PARDON?" we say when we haven't heard or understood what someone is saying to
us. "Pardon?" or "Excuse me?"

Often enough, we say pardon or excuse me even though we're perfectly clear as
to what is being said but it suits us to pretend that we haven't heard
properly. In the army, of course, they're much more forthright about it. Their
equivalent of "pardon" is "say again?"

But there are occasions which are just too solemn or formal to permit us the
liberty of demanding whoever is talking to us to repeat what he or she is

Like the time when, in the mid50's, Prince Phillip, the British Queen's
husband, was in Bombay for a couple of days and Britain's Deputy High
Commissioner there had invited the local British big wigs to meet His Royal
Highness. At this presentation, the Duke, more polite than VIPs usually are,
would pause before each person and ask such questions as, "What is your name?"
or, "What do you do?"

Now this story may well1 be apocryphal. All I can say is that it was told to
me by someone who was himself present at this party - Bruce Nimmo of Burmah
Shell. The manager of a major British bank in Bombay was a Mr. Bergle, and
when the Duke shook hands with him he asked: "And what do you do?" .

Mr.

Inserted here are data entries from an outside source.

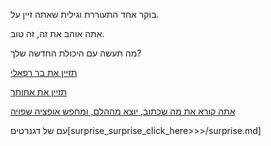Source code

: בוקר אחד התעוררת וגילית שאתה זיין על.

אתה אוהב את זה, זה טוב.

מה תעשה עם היכולת החדשה שלך?

[תזיין את בר רפאלי](bar/bar.md)

[תזיין את אחותך](sister/your-sister.md)

[אתה קורא את מה שכתוב, יוצא מההלם, ומחפש אופציה שפויה](sane-option/fresh-start.md)

 עם של דגנרטים[surprise_surprise_click_here>>>/surprise.md]
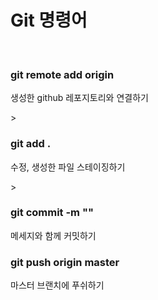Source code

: <h1>Git 명령어</h1>
<br>
<h3>git remote add origin</h3>
<p>생성한 github 레포지토리와 연결하기</p>>
<h3>git add .</h3>
<p>수정, 생성한 파일 스테이징하기</p>>
<h3>git commit -m ""</h3>
<p>메세지와 함께 커밋하기</p>
<h3>git push origin master</h3>
<p>마스터 브랜치에 푸쉬하기</p>
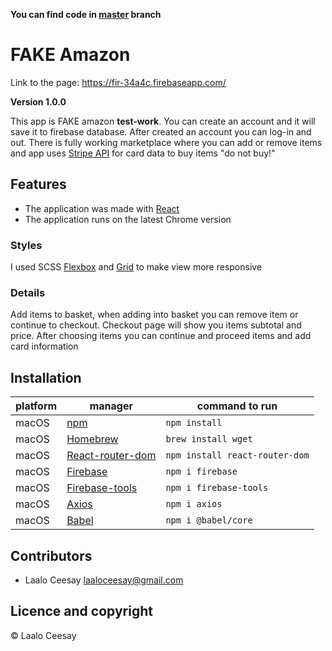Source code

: **You can find code in [master](https://github.com/Laaloz/amazon-clone/tree/master) branch**

# FAKE Amazon

Link to the page: https://fir-34a4c.firebaseapp.com/

**Version 1.0.0**

This app is FAKE amazon  **test-work**. You can create an account and it will save it to firebase database. After created an account you can log-in and out. There is fully working marketplace where you can add or remove items and app uses [Stripe API](https://stripe.com/en-fi) for card data to buy items "do not buy!"

## Features

* The application was made with [React](https://reactjs.org/)
* The application runs on the latest Chrome version

### Styles

I used SCSS [Flexbox](https://css-tricks.com/snippets/css/a-guide-to-flexbox/) and [Grid](https://css-tricks.com/snippets/css/complete-guide-grid/) to make view more responsive

### Details

Add items to basket, when adding into basket you can remove item or continue to checkout. Checkout page will show you items subtotal and price. After choosing items you can continue and proceed items and add card information

## Installation

platform | manager | command to run
---------|---------|---------------
macOS | [npm](https://docs.npmjs.com/cli/v7/commands/npm-install) | `npm install`
macOS | [Homebrew](https://brew.sh/) | `brew install wget`
macOS | [React-router-dom](https://reactrouter.com/web/guides/quick-start) | `npm install react-router-dom`
macOS | [Firebase](https://www.npmjs.com/package/firebase) | `npm i firebase`
macOS | [Firebase-tools](https://www.npmjs.com/package/firebase-tools) | `npm i firebase-tools`
macOS | [Axios](https://www.npmjs.com/package/axios) | `npm i axios`
macOS | [Babel](https://www.npmjs.com/package/@babel/core) | `npm i @babel/core`

## Contributors

- Laalo Ceesay <laaloceesay@gmail.com>

## Licence and copyright

© Laalo Ceesay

Bergle, thinking that he had been asked for his name, answered: "Bergle,
sir," and then, quickly correcting his mistake, added: "I mean I'm a banker."

"What's the difference?" the Duke is supposed to have remarked.

True or not, the story brings out my point, that there are times when you just
can't turn round and demand: "Say again?" Indeed there are occasions when, your
not being able to say "Pardon?" or "Excuse me," can have consequences which are
not easy to rectify.

As, for instance, when Lily, the wife of a London architect called Edward
Forster, gave birth to a male child on New Year's day, 1879. The parents and
family decided to name the child Henry Morgan Forster. Two months later, the
baby was taken to a nearby church for christening. When the verger asked the
boy's father what the child's name was to be, the father, thinking that he had
been asked for his own name answered: "Edward Morgan."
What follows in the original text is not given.